One of the first things the malware does is to collect all the DLL file names under the System32 folder. From that list, it randomly selects two names from which it constructs a path …\dllName1\dllName2.exe (e.g. …\comdlg32\ das.exe). This behavior has not been observed in other articles; in those cases, Emotet had a hardcoded list of keywords to generate the final path. It is assumed that in both cases, given that the name is predictable, it is easier for Emotet to delete older / existing versions and update accordingly. After constructing the path, Emotet copies itself to its destination.

It should be noted that the parent path can either be System32 or Local AppData. This is decided after checking whether the user is running with Administrator rights or not. The check takes place by trying to access Service Manager with full access rights; if it fails that means that the current user does not have Administrator rights.

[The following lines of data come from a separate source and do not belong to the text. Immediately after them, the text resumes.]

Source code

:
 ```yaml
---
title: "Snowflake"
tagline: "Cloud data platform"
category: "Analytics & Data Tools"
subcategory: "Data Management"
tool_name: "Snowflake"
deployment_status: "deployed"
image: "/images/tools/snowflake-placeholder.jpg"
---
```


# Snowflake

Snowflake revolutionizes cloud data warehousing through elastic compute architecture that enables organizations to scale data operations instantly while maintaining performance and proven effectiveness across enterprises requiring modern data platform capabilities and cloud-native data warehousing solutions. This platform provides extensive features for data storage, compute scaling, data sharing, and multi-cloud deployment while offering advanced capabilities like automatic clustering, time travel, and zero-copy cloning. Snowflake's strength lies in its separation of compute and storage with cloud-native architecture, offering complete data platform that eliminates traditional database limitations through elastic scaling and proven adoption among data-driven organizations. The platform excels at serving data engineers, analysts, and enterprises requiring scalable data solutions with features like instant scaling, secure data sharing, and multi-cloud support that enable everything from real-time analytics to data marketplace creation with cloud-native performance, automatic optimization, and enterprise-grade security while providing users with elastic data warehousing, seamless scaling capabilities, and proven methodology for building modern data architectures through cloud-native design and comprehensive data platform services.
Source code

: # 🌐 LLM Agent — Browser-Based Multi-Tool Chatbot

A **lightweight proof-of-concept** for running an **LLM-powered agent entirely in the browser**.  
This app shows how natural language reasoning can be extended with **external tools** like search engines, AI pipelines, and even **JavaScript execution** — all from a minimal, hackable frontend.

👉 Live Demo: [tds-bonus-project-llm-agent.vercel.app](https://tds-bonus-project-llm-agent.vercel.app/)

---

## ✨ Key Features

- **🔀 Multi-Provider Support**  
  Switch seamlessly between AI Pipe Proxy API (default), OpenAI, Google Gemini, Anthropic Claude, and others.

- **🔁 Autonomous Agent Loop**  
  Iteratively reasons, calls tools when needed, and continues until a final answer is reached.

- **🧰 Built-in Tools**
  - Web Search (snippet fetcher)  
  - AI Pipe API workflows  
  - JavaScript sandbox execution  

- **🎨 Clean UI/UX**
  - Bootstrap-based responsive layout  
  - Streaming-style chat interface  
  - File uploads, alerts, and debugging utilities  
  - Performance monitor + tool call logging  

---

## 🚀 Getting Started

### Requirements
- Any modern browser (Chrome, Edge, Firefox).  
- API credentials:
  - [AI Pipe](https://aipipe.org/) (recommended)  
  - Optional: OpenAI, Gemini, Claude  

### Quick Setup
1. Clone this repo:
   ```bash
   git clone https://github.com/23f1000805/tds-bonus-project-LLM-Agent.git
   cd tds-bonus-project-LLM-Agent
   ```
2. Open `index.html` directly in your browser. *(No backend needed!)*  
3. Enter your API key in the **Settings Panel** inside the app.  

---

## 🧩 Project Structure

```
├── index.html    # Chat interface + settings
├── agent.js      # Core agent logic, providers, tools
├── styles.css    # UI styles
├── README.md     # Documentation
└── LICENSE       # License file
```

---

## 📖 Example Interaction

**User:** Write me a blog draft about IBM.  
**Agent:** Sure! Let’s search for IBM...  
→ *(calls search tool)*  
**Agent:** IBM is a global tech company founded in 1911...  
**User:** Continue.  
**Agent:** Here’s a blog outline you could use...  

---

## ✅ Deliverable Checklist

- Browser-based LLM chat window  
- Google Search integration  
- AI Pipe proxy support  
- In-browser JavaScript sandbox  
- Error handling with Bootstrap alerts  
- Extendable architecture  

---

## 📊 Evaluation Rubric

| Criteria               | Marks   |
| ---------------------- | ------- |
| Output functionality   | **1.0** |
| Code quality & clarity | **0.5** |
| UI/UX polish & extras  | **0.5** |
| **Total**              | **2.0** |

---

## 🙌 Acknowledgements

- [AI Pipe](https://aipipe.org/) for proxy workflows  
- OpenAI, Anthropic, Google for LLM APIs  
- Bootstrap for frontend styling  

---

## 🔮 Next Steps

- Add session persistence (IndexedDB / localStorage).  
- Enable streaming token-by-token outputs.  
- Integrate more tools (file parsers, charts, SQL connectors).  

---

Figure 7 — Target Path based on permissions

In both cases, Emotet changes the file modification time to sometime in the past going back 0x534E0000 ticks, to hinder disk forensics activities. However, this is not the only reason. After copying itself to the final destination, it executes a new instance of itself while the first one exits. There is a significant junction which is related to the 0x534E0000 offset. If the file modification date is less than that, then Emotet follows the “preparation” path otherwise follows the detonation path. In case the user has administrator rights, a new service is created where the service executable path is set based on the procedure described above

C&C Communication Preparation

The most important step for the Command and Control communication establishment is the communication key generation. This knowledge is extremely important because it can be used by an analyst for further investigation of the exchanged traffic. Emotet has an RSA public key hardcoded in the binary (offset 0xD2D0) but in an encrypted form. The algorithm used for decrypting the key is again XOR based. It should be noted that the same decryption algorithm is also used for decrypting the additional downloaded modules which will be described later.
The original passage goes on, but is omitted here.